Garland lived in a small white clapboarded ranch in the middle of a small town. It was like the town was built around his seven acres though. He had it all fenced off with that woven wire fence that was big in back yards in the seventies and the house butted up to a big woods but then it was like a regular subdivision for miles surrounding him. At his house though he had peas growing up the fence and green onions planted around the fence row too. He had stuff growing everywhere. Rows and rows. He had two sheds, one for squabs the other for chickens. And bee stuff piled everywhere and hives everywhere.

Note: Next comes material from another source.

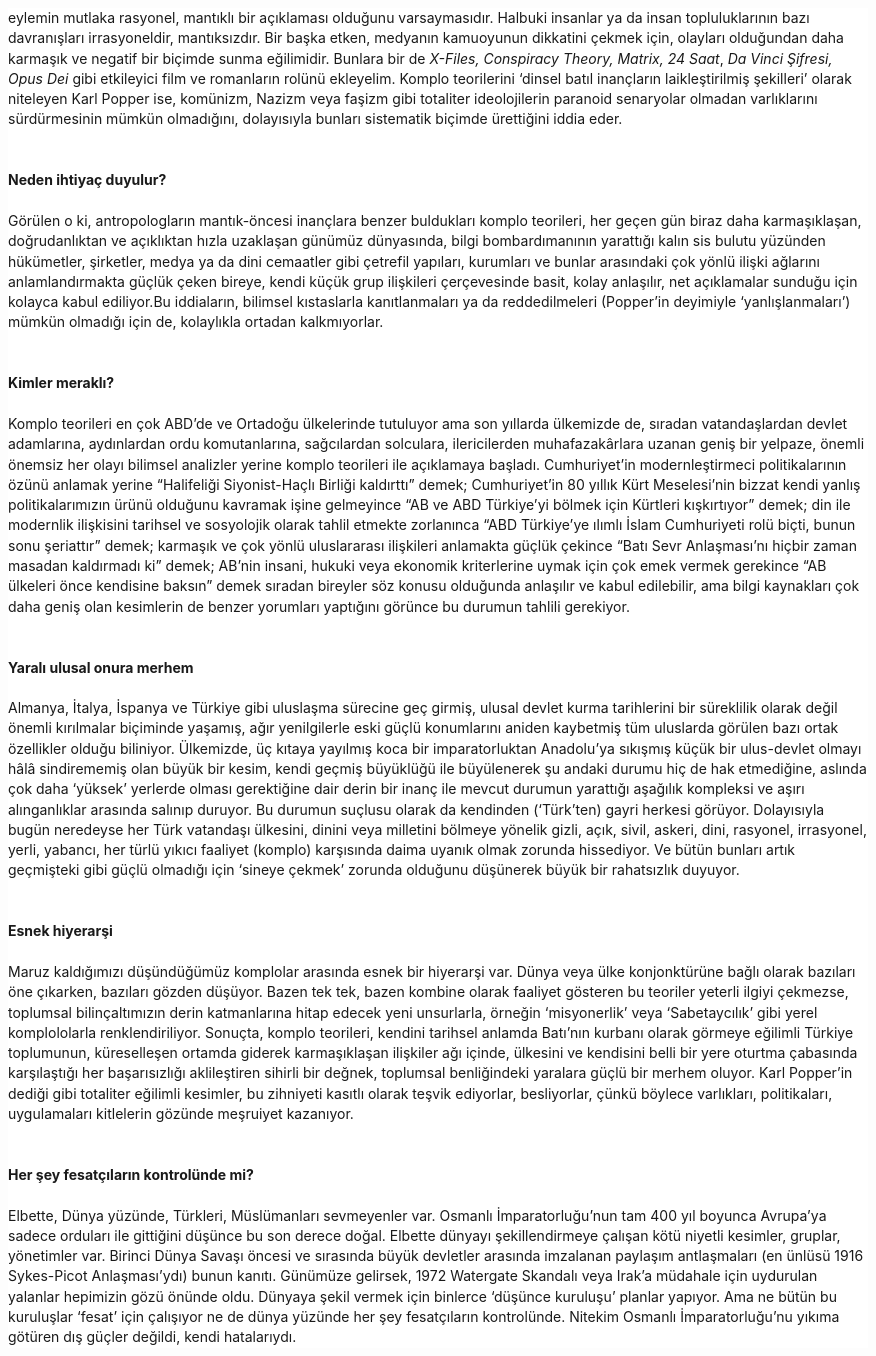 eylemin mutlaka rasyonel, mantıklı bir açıklaması olduğunu varsaymasıdır. Halbuki insanlar ya da insan topluluklarının bazı davranışları irrasyoneldir, mantıksızdır. Bir başka etken, medyanın kamuoyunun dikkatini çekmek için, olayları olduğundan daha karmaşık ve negatif bir biçimde sunma eğilimidir. Bunlara bir de <i>X-Files, Conspiracy Theory, Matrix, 24 Saat</i>, <i>Da Vinci Şifresi, Opus Dei</i> gibi etkileyici film ve romanların rolünü ekleyelim. Komplo teorilerini ‘dinsel batıl inançların laikleştirilmiş şekilleri’ olarak niteleyen Karl Popper ise, komünizm, Nazizm veya faşizm gibi totaliter ideolojilerin paranoid senaryolar olmadan varlıklarını sürdürmesinin mümkün olmadığını, dolayısıyla bunları sistematik biçimde ürettiğini iddia eder. <b><br/><br/><br/>Neden ihtiyaç duyulur?</b> <br/><br/>Görülen o ki, antropologların mantık-öncesi inançlara benzer buldukları komplo teorileri, her geçen gün biraz daha karmaşıklaşan, doğrudanlıktan ve açıklıktan hızla uzaklaşan günümüz dünyasında, bilgi bombardımanının yarattığı kalın sis bulutu yüzünden hükümetler, şirketler, medya ya da dini cemaatler gibi çetrefil yapıları, kurumları ve bunlar arasındaki çok yönlü ilişki ağlarını anlamlandırmakta güçlük çeken bireye, kendi küçük grup ilişkileri çerçevesinde basit, kolay anlaşılır, net açıklamalar sunduğu için kolayca kabul ediliyor.Bu iddiaların, bilimsel kıstaslarla kanıtlanmaları ya da reddedilmeleri (Popper’in deyimiyle ‘yanlışlanmaları’) mümkün olmadığı için de, kolaylıkla ortadan kalkmıyorlar.<b> <br/><br/><br/>Kimler meraklı?</b> <br/><br/>Komplo teorileri en çok ABD’de ve Ortadoğu ülkelerinde tutuluyor ama son yıllarda ülkemizde de, sıradan vatandaşlardan devlet adamlarına, aydınlardan ordu komutanlarına, sağcılardan solculara, ilericilerden muhafazakârlara uzanan geniş bir yelpaze, önemli önemsiz her olayı bilimsel analizler yerine komplo teorileri ile açıklamaya başladı. Cumhuriyet’in modernleştirmeci politikalarının özünü anlamak yerine “Halifeliği Siyonist-Haçlı Birliği kaldırttı” demek; Cumhuriyet’in 80 yıllık Kürt Meselesi’nin bizzat kendi yanlış politikalarımızın ürünü olduğunu kavramak işine gelmeyince “AB ve ABD Türkiye’yi bölmek için Kürtleri kışkırtıyor” demek; din ile modernlik ilişkisini tarihsel ve sosyolojik olarak tahlil etmekte zorlanınca “ABD Türkiye’ye ılımlı İslam Cumhuriyeti rolü biçti, bunun sonu şeriattır” demek; karmaşık ve çok yönlü uluslararası ilişkileri anlamakta güçlük çekince “Batı Sevr Anlaşması’nı hiçbir zaman masadan kaldırmadı ki” demek; AB’nin insani, hukuki veya ekonomik kriterlerine uymak için çok emek vermek gerekince “AB ülkeleri önce kendisine baksın” demek sıradan bireyler söz konusu olduğunda anlaşılır ve kabul edilebilir, ama bilgi kaynakları çok daha geniş olan kesimlerin de benzer yorumları yaptığını görünce bu durumun tahlili gerekiyor.<b> <br/><br/><br/>Yaralı ulusal onura merhem</b> <br/><br/>Almanya, İtalya, İspanya ve Türkiye gibi uluslaşma sürecine geç girmiş, ulusal devlet kurma tarihlerini bir süreklilik olarak değil önemli kırılmalar biçiminde yaşamış, ağır yenilgilerle eski güçlü konumlarını aniden kaybetmiş tüm uluslarda görülen bazı ortak özellikler olduğu biliniyor. Ülkemizde, üç kıtaya yayılmış koca bir imparatorluktan Anadolu’ya sıkışmış küçük bir ulus-devlet olmayı hâlâ sindirememiş olan büyük bir kesim, kendi geçmiş büyüklüğü ile büyülenerek şu andaki durumu hiç de hak etmediğine, aslında çok daha ‘yüksek’ yerlerde olması gerektiğine dair derin bir inanç ile mevcut durumun yarattığı aşağılık kompleksi ve aşırı alınganlıklar arasında salınıp duruyor. Bu durumun suçlusu olarak da kendinden (‘Türk’ten) gayri herkesi görüyor. Dolayısıyla bugün neredeyse her Türk vatandaşı ülkesini, dinini veya milletini bölmeye yönelik gizli, açık, sivil, askeri, dini, rasyonel, irrasyonel, yerli, yabancı, her türlü yıkıcı faaliyet (komplo) karşısında daima uyanık olmak zorunda hissediyor. Ve bütün bunları artık geçmişteki gibi güçlü olmadığı için ‘sineye çekmek’ zorunda olduğunu düşünerek büyük bir rahatsızlık duyuyor. <b><br/><br/><br/>Esnek hiyerarşi</b> <br/><br/>Maruz kaldığımızı düşündüğümüz komplolar arasında esnek bir hiyerarşi var. Dünya veya ülke konjonktürüne bağlı olarak bazıları öne çıkarken, bazıları gözden düşüyor. Bazen tek tek, bazen kombine olarak faaliyet gösteren bu teoriler yeterli ilgiyi çekmezse, toplumsal bilinçaltımızın derin katmanlarına hitap edecek yeni unsurlarla, örneğin ‘misyonerlik’ veya ‘Sabetaycılık’ gibi yerel komplololarla renklendiriliyor. Sonuçta, komplo teorileri, kendini tarihsel anlamda Batı’nın kurbanı olarak görmeye eğilimli Türkiye toplumunun, küreselleşen ortamda giderek karmaşıklaşan ilişkiler ağı içinde, ülkesini ve kendisini belli bir yere oturtma çabasında karşılaştığı her başarısızlığı aklileştiren sihirli bir değnek, toplumsal benliğindeki yaralara güçlü bir merhem oluyor. Karl Popper’in dediği gibi totaliter eğilimli kesimler, bu zihniyeti kasıtlı olarak teşvik ediyorlar, besliyorlar, çünkü böylece varlıkları, politikaları, uygulamaları kitlelerin gözünde meşruiyet kazanıyor. <b><br/><br/><br/>Her şey fesatçıların kontrolünde mi?</b> <br/><br/>Elbette, Dünya yüzünde, Türkleri, Müslümanları sevmeyenler var. Osmanlı İmparatorluğu’nun tam 400 yıl boyunca Avrupa’ya sadece orduları ile gittiğini düşünce bu son derece doğal. Elbette dünyayı şekillendirmeye çalışan kötü niyetli kesimler, gruplar, yönetimler var. Birinci Dünya Savaşı öncesi ve sırasında büyük devletler arasında imzalanan paylaşım antlaşmaları (en ünlüsü 1916 Sykes-Picot Anlaşması’ydı) bunun kanıtı. Günümüze gelirsek, 1972 Watergate Skandalı veya Irak’a müdahale için uydurulan yalanlar hepimizin gözü önünde oldu. Dünyaya şekil vermek için binlerce ‘düşünce kuruluşu’ planlar yapıyor. Ama ne bütün bu kuruluşlar ‘fesat’ için çalışıyor ne de dünya yüzünde her şey fesatçıların kontrolünde. Nitekim Osmanlı İmparatorluğu’nu yıkıma götüren dış güçler değildi, kendi hatalarıydı.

He was proud of his place and gave me the grand tour as if he had been stranded on a desert island an I was the first person to come along. I enjoyed the three hour tour until finally we wound up at the hive he was wanting to sell me. Eighty bucks.

Funny thing is when I left his place I left with four live squabs, a mess of white raspberry starts and a head full of useful information just because I showed up. I figured with the raspberry starts alone I was down to twenty bucks for the hive.

The hive. I had no bee suit. I didn’t own one. I did all this stuff in such a hurry I didn’t really plan things out. Garland told me I didn’t need one that we would screen the hive entrance and that the sides were stapled to the bottom board and top. He stapled it shut with screen but bees were still flooding out of a small hole at the corner of the entrance. Seems sealing bees in royally pisses them off. I pointed this exit hole out to Garland and he shot another staple into the screen and everything seemed fine. He said besides you will want to drive with the back window down and the two front passenger windows open to keep the airflow going out the back just in case. Then he laughed which didn’t really ease my mind.

I drove with the concentration of a winning Indy race car driver on the last lap of the Indianapolis 500. Got home safe and sound. Got the hive safely to its new home.

Now, how to get that screen off with 30,000 angry bees behind it and me without a bee suit.